Every line below that contains the word "KinoPub" must be copied.

○ ○ ○ ○ ○ ○ ○

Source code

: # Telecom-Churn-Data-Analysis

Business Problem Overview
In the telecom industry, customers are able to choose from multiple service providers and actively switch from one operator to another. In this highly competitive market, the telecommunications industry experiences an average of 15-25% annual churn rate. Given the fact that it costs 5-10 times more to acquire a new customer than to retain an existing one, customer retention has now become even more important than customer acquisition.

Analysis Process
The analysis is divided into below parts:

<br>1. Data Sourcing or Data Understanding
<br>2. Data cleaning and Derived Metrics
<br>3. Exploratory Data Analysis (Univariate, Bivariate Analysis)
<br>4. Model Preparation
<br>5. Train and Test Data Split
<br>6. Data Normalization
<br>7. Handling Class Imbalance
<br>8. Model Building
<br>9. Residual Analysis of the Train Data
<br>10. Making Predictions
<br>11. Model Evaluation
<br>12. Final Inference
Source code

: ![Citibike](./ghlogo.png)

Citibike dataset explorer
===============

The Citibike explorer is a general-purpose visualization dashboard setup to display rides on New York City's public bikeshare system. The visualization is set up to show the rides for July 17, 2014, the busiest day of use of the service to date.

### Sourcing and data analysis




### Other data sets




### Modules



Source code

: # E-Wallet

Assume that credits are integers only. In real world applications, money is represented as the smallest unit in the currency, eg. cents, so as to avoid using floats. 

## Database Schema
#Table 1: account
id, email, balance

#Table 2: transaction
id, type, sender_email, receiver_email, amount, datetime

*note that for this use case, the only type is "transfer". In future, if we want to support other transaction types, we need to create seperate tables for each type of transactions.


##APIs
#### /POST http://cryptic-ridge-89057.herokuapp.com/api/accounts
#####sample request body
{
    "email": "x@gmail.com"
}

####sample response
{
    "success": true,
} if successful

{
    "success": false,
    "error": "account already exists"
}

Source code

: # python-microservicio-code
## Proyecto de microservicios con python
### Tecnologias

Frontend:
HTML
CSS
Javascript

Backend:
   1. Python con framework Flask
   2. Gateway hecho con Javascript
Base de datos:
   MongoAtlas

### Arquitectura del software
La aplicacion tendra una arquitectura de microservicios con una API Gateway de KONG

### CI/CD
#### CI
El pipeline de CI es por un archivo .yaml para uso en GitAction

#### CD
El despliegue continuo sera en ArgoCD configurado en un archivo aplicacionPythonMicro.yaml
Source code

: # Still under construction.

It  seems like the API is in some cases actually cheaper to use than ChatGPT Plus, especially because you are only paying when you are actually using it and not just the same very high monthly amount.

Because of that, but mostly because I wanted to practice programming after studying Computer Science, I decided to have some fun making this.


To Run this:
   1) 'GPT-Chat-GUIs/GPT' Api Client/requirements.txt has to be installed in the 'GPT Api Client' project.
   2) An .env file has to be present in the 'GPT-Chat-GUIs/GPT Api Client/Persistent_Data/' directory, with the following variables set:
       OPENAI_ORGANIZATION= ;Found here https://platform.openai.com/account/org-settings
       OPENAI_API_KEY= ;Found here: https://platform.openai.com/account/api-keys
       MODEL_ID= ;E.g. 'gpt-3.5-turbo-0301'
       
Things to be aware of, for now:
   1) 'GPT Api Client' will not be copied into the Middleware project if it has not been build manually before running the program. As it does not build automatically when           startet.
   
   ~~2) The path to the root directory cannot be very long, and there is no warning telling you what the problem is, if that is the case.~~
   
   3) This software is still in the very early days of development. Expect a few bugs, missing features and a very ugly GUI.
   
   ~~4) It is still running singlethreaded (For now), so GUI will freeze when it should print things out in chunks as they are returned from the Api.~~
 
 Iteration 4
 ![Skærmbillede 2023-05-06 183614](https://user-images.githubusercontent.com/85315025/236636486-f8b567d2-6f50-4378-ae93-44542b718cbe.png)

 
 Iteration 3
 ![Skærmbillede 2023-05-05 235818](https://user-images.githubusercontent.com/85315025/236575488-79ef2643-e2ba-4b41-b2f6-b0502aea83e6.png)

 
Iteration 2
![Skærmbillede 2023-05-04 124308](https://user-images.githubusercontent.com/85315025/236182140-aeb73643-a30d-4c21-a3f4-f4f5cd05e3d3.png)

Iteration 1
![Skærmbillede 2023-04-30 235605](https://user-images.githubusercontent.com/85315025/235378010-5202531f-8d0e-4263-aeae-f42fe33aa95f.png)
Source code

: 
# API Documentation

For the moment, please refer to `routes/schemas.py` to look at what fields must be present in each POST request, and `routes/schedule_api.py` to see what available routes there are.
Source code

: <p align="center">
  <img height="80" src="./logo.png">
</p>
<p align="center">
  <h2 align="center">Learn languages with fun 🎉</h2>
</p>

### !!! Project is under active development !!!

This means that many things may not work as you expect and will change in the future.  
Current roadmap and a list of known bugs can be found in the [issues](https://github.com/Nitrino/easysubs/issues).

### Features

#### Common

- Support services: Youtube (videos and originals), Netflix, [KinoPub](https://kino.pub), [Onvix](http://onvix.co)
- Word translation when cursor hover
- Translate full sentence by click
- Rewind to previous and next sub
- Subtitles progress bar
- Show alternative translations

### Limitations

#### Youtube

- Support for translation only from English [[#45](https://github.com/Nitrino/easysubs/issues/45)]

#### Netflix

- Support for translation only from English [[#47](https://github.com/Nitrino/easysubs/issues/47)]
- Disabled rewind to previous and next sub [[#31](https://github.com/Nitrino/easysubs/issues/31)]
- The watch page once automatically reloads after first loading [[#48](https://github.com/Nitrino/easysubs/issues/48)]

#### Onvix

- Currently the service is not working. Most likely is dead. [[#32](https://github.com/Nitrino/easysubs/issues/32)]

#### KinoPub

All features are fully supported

○ ○ ○ ○ ○ ○ ○

### [SOLUTION]
- Support services: Youtube (videos and originals), Netflix, [KinoPub](https://kino.pub), [Onvix](http://onvix.co)
#### KinoPub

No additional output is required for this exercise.